=== Begin Enclosure ===

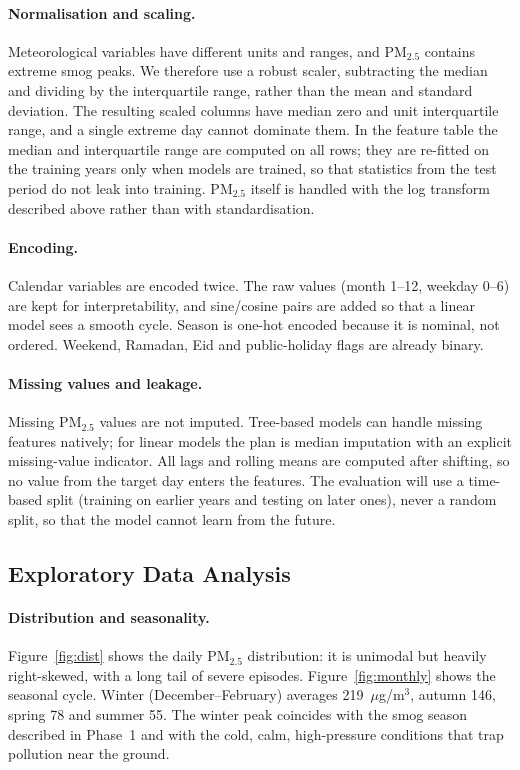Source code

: \paragraph{Normalisation and scaling.}
Meteorological variables have different units and ranges, and PM$_{2.5}$ contains extreme smog peaks. We therefore use a robust scaler, subtracting the median and dividing by the interquartile range, rather than the mean and standard deviation. The resulting scaled columns have median zero and unit interquartile range, and a single extreme day cannot dominate them. In the feature table the median and interquartile range are computed on all rows; they are re-fitted on the training years only when models are trained, so that statistics from the test period do not leak into training. PM$_{2.5}$ itself is handled with the log transform described above rather than with standardisation.

\paragraph{Encoding.}
Calendar variables are encoded twice. The raw values (month 1--12, weekday 0--6) are kept for interpretability, and sine/cosine pairs are added so that a linear model sees a smooth cycle. Season is one-hot encoded because it is nominal, not ordered. Weekend, Ramadan, Eid and public-holiday flags are already binary.

\paragraph{Missing values and leakage.}
Missing PM$_{2.5}$ values are not imputed. Tree-based models can handle missing features natively; for linear models the plan is median imputation with an explicit missing-value indicator. All lags and rolling means are computed after shifting, so no value from the target day enters the features. The evaluation will use a time-based split (training on earlier years and testing on later ones), never a random split, so that the model cannot learn from the future.

\subsection{Exploratory Data Analysis}

\paragraph{Distribution and seasonality.}
Figure~\ref{fig:dist} shows the daily PM$_{2.5}$ distribution: it is unimodal but heavily right-skewed, with a long tail of severe episodes. Figure~\ref{fig:monthly} shows the seasonal cycle. Winter (December--February) averages 219~$\mu$g/m$^3$, autumn 146, spring 78 and summer 55. The winter peak coincides with the smog season described in Phase~1 and with the cold, calm, high-pressure conditions that trap pollution near the ground.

=== End Enclosure ===

The expected answer is a copy of every line in the entries that holds the word "linear".

Reply to the task =
Calendar variables are encoded twice. The raw values (month 1--12, weekday 0--6) are kept for interpretability, and sine/cosine pairs are added so that a linear model sees a smooth cycle. Season is one-hot encoded because it is nominal, not ordered. Weekend, Ramadan, Eid and public-holiday flags are already binary.
Missing PM$_{2.5}$ values are not imputed. Tree-based models can handle missing features natively; for linear models the plan is median imputation with an explicit missing-value indicator. All lags and rolling means are computed after shifting, so no value from the target day enters the features. The evaluation will use a time-based split (training on earlier years and testing on later ones), never a random split, so that the model cannot learn from the future.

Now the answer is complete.